_Records excerpted from a collection_
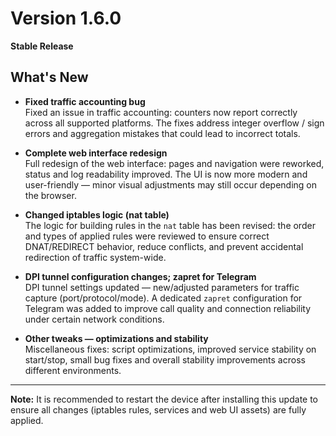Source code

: # Version 1.6.0  
**Stable Release**

## What's New

- **Fixed traffic accounting bug**  
  Fixed an issue in traffic accounting: counters now report correctly across all supported platforms. The fixes address integer overflow / sign errors and aggregation mistakes that could lead to incorrect totals.

- **Complete web interface redesign**  
  Full redesign of the web interface: pages and navigation were reworked, status and log readability improved. The UI is now more modern and user-friendly — minor visual adjustments may still occur depending on the browser.

- **Changed iptables logic (nat table)**  
  The logic for building rules in the `nat` table has been revised: the order and types of applied rules were reviewed to ensure correct DNAT/REDIRECT behavior, reduce conflicts, and prevent accidental redirection of traffic system-wide.

- **DPI tunnel configuration changes; zapret for Telegram**  
  DPI tunnel settings updated — new/adjusted parameters for traffic capture (port/protocol/mode). A dedicated `zapret` configuration for Telegram was added to improve call quality and connection reliability under certain network conditions.

- **Other tweaks — optimizations and stability**  
  Miscellaneous fixes: script optimizations, improved service stability on start/stop, small bug fixes and overall stability improvements across different environments.

---

**Note:** It is recommended to restart the device after installing this update to ensure all changes (iptables rules, services and web UI assets) are fully applied.
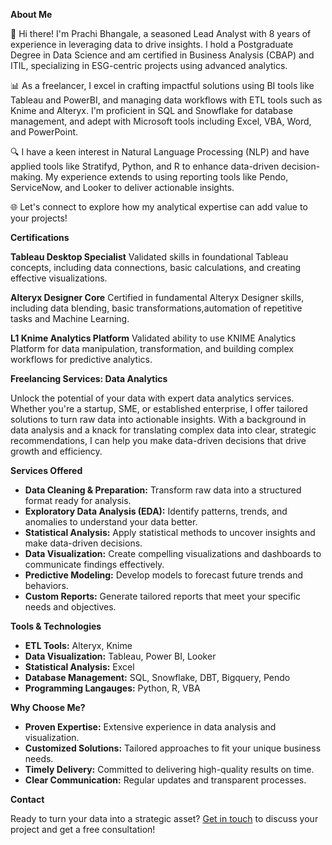 **About Me**


👋 Hi there! I'm Prachi Bhangale, a seasoned Lead Analyst with 8 years of experience in leveraging data to drive insights. I hold a Postgraduate Degree in Data Science and am certified in Business Analysis (CBAP) and ITIL, specializing in ESG-centric projects using advanced analytics.

📊 As a freelancer, I excel in crafting impactful solutions using BI tools like Tableau and PowerBI, and managing data workflows with ETL tools such as Knime and Alteryx. I'm proficient in SQL and Snowflake for database management, and adept with Microsoft tools including Excel, VBA, Word, and PowerPoint.

🔍 I have a keen interest in Natural Language Processing (NLP) and have applied tools like Stratifyd, Python, and R to enhance data-driven decision-making. My experience extends to using reporting tools like Pendo, ServiceNow, and Looker to deliver actionable insights.

🌐 Let's connect to explore how my analytical expertise can add value to your projects!

**Certifications**

**Tableau Desktop Specialist**
Validated skills in foundational Tableau concepts, including data connections, basic calculations, and creating effective visualizations.

**Alteryx Designer Core**
Certified in fundamental Alteryx Designer skills, including data blending, basic transformations,automation of repetitive tasks and Machine Learning.

**L1 Knime Analytics Platform**
Validated ability to use KNIME Analytics Platform for data manipulation, transformation, and building complex workflows for predictive analytics.

**Freelancing Services: Data Analytics**

Unlock the potential of your data with expert data analytics services. Whether you're a startup, SME, or established enterprise, I offer tailored solutions to turn raw data into actionable insights. With a background in data analysis and a knack for translating complex data into clear, strategic recommendations, I can help you make data-driven decisions that drive growth and efficiency.

**Services Offered**

- **Data Cleaning & Preparation:** Transform raw data into a structured format ready for analysis.
- **Exploratory Data Analysis (EDA):** Identify patterns, trends, and anomalies to understand your data better.
- **Statistical Analysis:** Apply statistical methods to uncover insights and make data-driven decisions.
- **Data Visualization:** Create compelling visualizations and dashboards to communicate findings effectively.
- **Predictive Modeling:** Develop models to forecast future trends and behaviors.
- **Custom Reports:** Generate tailored reports that meet your specific needs and objectives.

**Tools & Technologies**

- **ETL Tools:** Alteryx, Knime
- **Data Visualization:** Tableau, Power BI, Looker
- **Statistical Analysis:** Excel
- **Database Management:** SQL, Snowflake, DBT, Bigquery, Pendo
- **Programming Langauges:** Python, R, VBA

**Why Choose Me?**

- **Proven Expertise:** Extensive experience in data analysis and visualization.
- **Customized Solutions:** Tailored approaches to fit your unique business needs.
- **Timely Delivery:** Committed to delivering high-quality results on time.
- **Clear Communication:** Regular updates and transparent processes.

**Contact**

Ready to turn your data into a strategic asset? [Get in touch](mailto:prachi.may25@gmail.com) to discuss your project and get a free consultation!
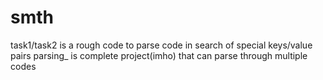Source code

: # smth
task1/task2 is a rough code to parse code in search of special keys/value pairs
parsing_ is complete project(imho) that can parse through multiple codes 
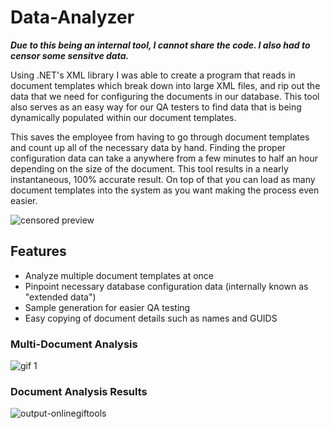 # Data-Analyzer
***Due to this being an internal tool, I cannot share the code. I also had to censor some sensitve data.***

Using .NET's XML library I was able to create a program that reads in document templates which break down into large XML files, and rip out the data that we need for configuring the documents in our database. This tool also serves as an easy way for our QA testers to find data that is being dynamically populated within our document templates.

This saves the employee from having to go through document templates and count up all of the necessary data by hand. Finding the proper configuration data can take a anywhere from a few minutes to half an hour depending on the size of the document. This tool results in a nearly instantaneous, 100% accurate result. On top of that you can load as many document templates into the system as you want making the process even easier.

![censored preview](https://user-images.githubusercontent.com/72882588/180104076-1df06cda-7a0d-403f-b4a9-a7ae2f710fe7.png)

## Features
- Analyze multiple document templates at once
- Pinpoint necessary database configuration data (internally known as "extended data")
- Sample generation for easier QA testing
- Easy copying of document details such as names and GUIDS

### Multi-Document Analysis
![gif 1](https://user-images.githubusercontent.com/72882588/180104087-3b1391d4-7161-4021-a1f6-bd94f5dec5f6.gif)

### Document Analysis Results
![output-onlinegiftools](https://user-images.githubusercontent.com/72882588/180104102-7e8509eb-15bb-4c4c-9c74-b04018532c00.gif)

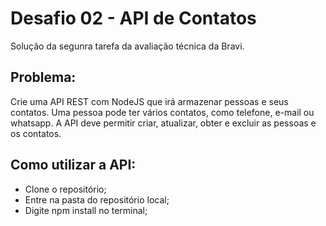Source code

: # Desafio 02 - API de Contatos

Solução da segunra tarefa da avaliação técnica da Bravi.

## Problema:

Crie uma API REST com NodeJS que irá armazenar pessoas e seus contatos. Uma pessoa
pode ter vários contatos, como telefone, e-mail ou whatsapp. A API deve permitir criar,
atualizar, obter e excluir as pessoas e os contatos.

## Como utilizar a API:

- Clone o repositório;
- Entre na pasta do repositório local;
- Digite npm install no terminal;

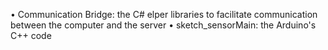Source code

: • Communication Bridge: the C# elper libraries to facilitate communication between the computer and the server
• sketch_sensorMain: the Arduino's C++ code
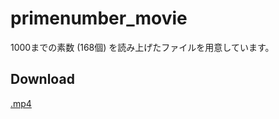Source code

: # primenumber_movie
1000までの素数 (168個) を読み上げたファイルを用意しています。
## Download
[.mp4](https://zsrtrgh1.github.io/primenumber_movie/index.html)
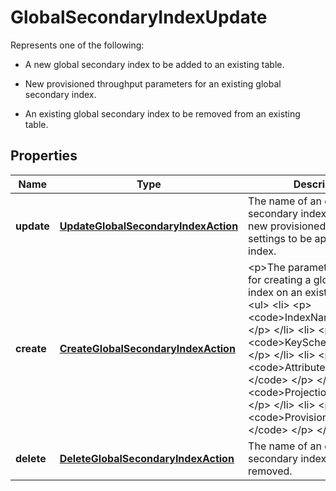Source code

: 

# GlobalSecondaryIndexUpdate

<p>Represents one of the following:</p> <ul> <li> <p>A new global secondary index to be added to an existing table.</p> </li> <li> <p>New provisioned throughput parameters for an existing global secondary index.</p> </li> <li> <p>An existing global secondary index to be removed from an existing table.</p> </li> </ul>

## Properties

| Name | Type | Description | Notes |
|------------ | ------------- | ------------- | -------------|
|**update** | [**UpdateGlobalSecondaryIndexAction**](UpdateGlobalSecondaryIndexAction.md) | The name of an existing global secondary index, along with new provisioned throughput settings to be applied to that index. |  [optional] |
|**create** | [**CreateGlobalSecondaryIndexAction**](CreateGlobalSecondaryIndexAction.md) | &lt;p&gt;The parameters required for creating a global secondary index on an existing table:&lt;/p&gt; &lt;ul&gt; &lt;li&gt; &lt;p&gt; &lt;code&gt;IndexName &lt;/code&gt; &lt;/p&gt; &lt;/li&gt; &lt;li&gt; &lt;p&gt; &lt;code&gt;KeySchema &lt;/code&gt; &lt;/p&gt; &lt;/li&gt; &lt;li&gt; &lt;p&gt; &lt;code&gt;AttributeDefinitions &lt;/code&gt; &lt;/p&gt; &lt;/li&gt; &lt;li&gt; &lt;p&gt; &lt;code&gt;Projection &lt;/code&gt; &lt;/p&gt; &lt;/li&gt; &lt;li&gt; &lt;p&gt; &lt;code&gt;ProvisionedThroughput &lt;/code&gt; &lt;/p&gt; &lt;/li&gt; &lt;/ul&gt; |  [optional] |
|**delete** | [**DeleteGlobalSecondaryIndexAction**](DeleteGlobalSecondaryIndexAction.md) | The name of an existing global secondary index to be removed. |  [optional] |



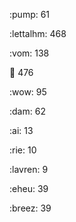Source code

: :pump: 61

:lettalhm: 468

:vom: 138

😬 476

:wow: 95

:dam: 62

:ai: 13

:rie: 10

:lavren: 9

:eheu: 39

:breez: 39

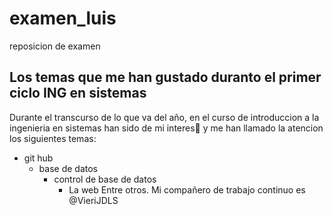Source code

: # examen_luis
 reposicion de examen
## Los temas que me han gustado duranto el primer ciclo ING en sistemas
Durante el transcurso de lo que va del año, en el curso de introduccion a la ingenieria en sistemas han sido de mi interes🤔 y me han llamado la atencion los siguientes temas:
- git hub
  - base de datos
    - control de base de datos
      - La web
Entre otros. 
Mi compañero de trabajo continuo es @VieriJDLS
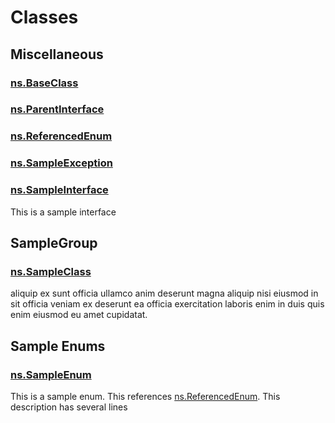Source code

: # Classes
## Miscellaneous

### [ns.BaseClass](./Miscellaneous/ns.BaseClass.md)


### [ns.ParentInterface](./Miscellaneous/ns.ParentInterface.md)


### [ns.ReferencedEnum](./Miscellaneous/ns.ReferencedEnum.md)


### [ns.SampleException](./Miscellaneous/ns.SampleException.md)


### [ns.SampleInterface](./Miscellaneous/ns.SampleInterface.md)

This is a sample interface


## SampleGroup

### [ns.SampleClass](./SampleGroup/ns.SampleClass.md)

aliquip ex sunt officia ullamco anim deserunt magna aliquip nisi eiusmod in sit officia veniam ex
             deserunt ea officia exercitation laboris enim in duis quis enim eiusmod eu amet cupidatat.


## Sample Enums

### [ns.SampleEnum](./Sample-Enums/ns.SampleEnum.md)

This is a sample enum. This references [ns.ReferencedEnum](./Miscellaneous/ns.ReferencedEnum.md).
This description has several lines


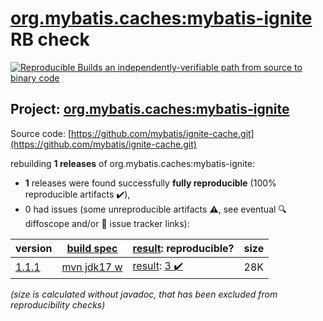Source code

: [org.mybatis.caches:mybatis-ignite](https://central.sonatype.com/artifact/org.mybatis.caches/mybatis-ignite/1.1.1/versions) RB check
=======

[![Reproducible Builds](https://reproducible-builds.org/images/logos/rb.svg) an independently-verifiable path from source to binary code](https://reproducible-builds.org/)

## Project: [org.mybatis.caches:mybatis-ignite](https://central.sonatype.com/artifact/org.mybatis.caches/mybatis-ignite/1.1.1/versions)

Source code: [https://github.com/mybatis/ignite-cache.git](https://github.com/mybatis/ignite-cache.git)

rebuilding **1 releases** of org.mybatis.caches:mybatis-ignite:
- **1** releases were found successfully **fully reproducible** (100% reproducible artifacts :heavy_check_mark:),
- 0 had issues (some unreproducible artifacts :warning:, see eventual :mag: diffoscope and/or :memo: issue tracker links):

| version | [build spec](/BUILDSPEC.md) | [result](https://reproducible-builds.org/docs/jvm/): reproducible? | size |
| -- | --------- | ------ | -- |
| [1.1.1](https://central.sonatype.com/artifact/org.mybatis.caches/mybatis-ignite/1.1.1/pom) | [mvn jdk17 w](mybatis-ignite-1.1.1.buildspec) | [result](mybatis-ignite-1.1.1.buildinfo): [3 :heavy_check_mark: ](mybatis-ignite-1.1.1.buildcompare) | 28K |

<i>(size is calculated without javadoc, that has been excluded from reproducibility checks)</i>
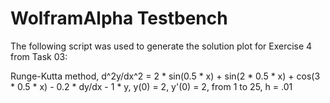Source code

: # WolframAlpha Testbench

The following script was used to generate the solution plot for Exercise 4 from Task 03:

Runge-Kutta method, d^2y/dx^2 = 2 * sin(0.5 * x) + sin(2 * 0.5 * x) + cos(3 * 0.5 * x) - 0.2 * dy/dx - 1 * y, y(0) = 2, y'(0) = 2, from 1 to 25, h = .01

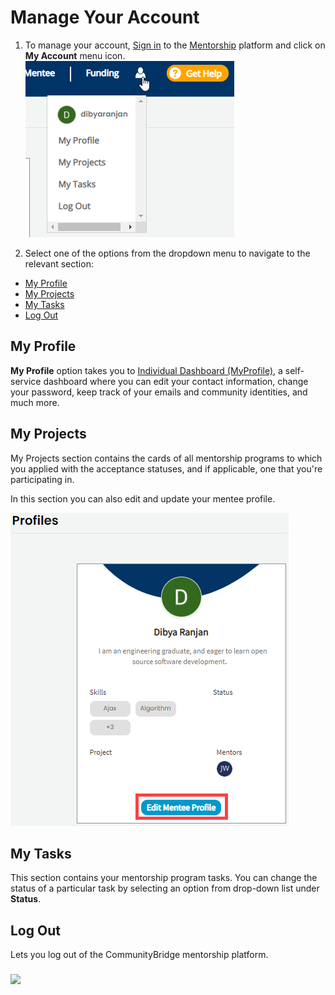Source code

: # Manage Your Account

1. To manage your account, [Sign in](../../../sso/sign-in/) to the [Mentorship](https://people.communitybridge.org/) platform and click on **My Account** menu icon.   
 ![](../../../.gitbook/assets/my-account.png) 

2. Select one of the options from the dropdown menu to navigate to the relevant section:  

* [My Profile](manage-your-mentorship-account.md#my-profile)
* [My Projects](manage-your-mentorship-account.md#my-projects)
* [My Tasks](manage-your-mentorship-account.md#my-tasks)
* [Log Out](manage-your-mentorship-account.md#log-out)

## My Profile

**My Profile** option takes you to [Individual Dashboard \(MyProfile\)](https://myprofile.linuxfoundation.org/), a self-service dashboard where you can edit your contact information, change your password, keep track of your emails and community identities, and much more. 

## My Projects

My Projects section contains the cards of all mentorship programs to which you applied with the acceptance statuses, and if applicable, one that you're participating in. 

In this section you can also edit and update your mentee profile. 

![](../../../.gitbook/assets/edit-mentee-profile.png)

## My Tasks <a id="my-tasks"></a>

‌This section contains your mentorship program tasks. You can change the status of a particular task by selecting an option from drop-down list under **Status**.

## Log Out

Lets you log out of the CommunityBridge mentorship platform.

###                    ![](https://docs.linuxfoundation.org/download/attachments/4823275/Mentorship-Mentee-Edit-Profile.png?version=1&modificationDate=1574933201052&api=v2) <a id="profiles"></a>

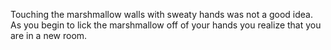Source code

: Touching the marshmallow walls with sweaty hands was not a good idea.
As you begin to lick the marshmallow off of your hands you realize that you are in a new room.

_WHAT YOU HAVE TO DO_
Extract, character for character, every line from the one that holds "list under **Status**." through the end of the entries above. Include both boundary lines and no pictures.

_EXPECTED ANSWER_
‌This section contains your mentorship program tasks. You can change the status of a particular task by selecting an option from drop-down list under **Status**.

## Log Out

Lets you log out of the CommunityBridge mentorship platform.

###                    ![](https://docs.linuxfoundation.org/download/attachments/4823275/Mentorship-Mentee-Edit-Profile.png?version=1&modificationDate=1574933201052&api=v2) <a id="profiles"></a>

Source code

: Touching the marshmallow walls with sweaty hands was not a good idea.
As you begin to lick the marshmallow off of your hands you realize that you are in a new room.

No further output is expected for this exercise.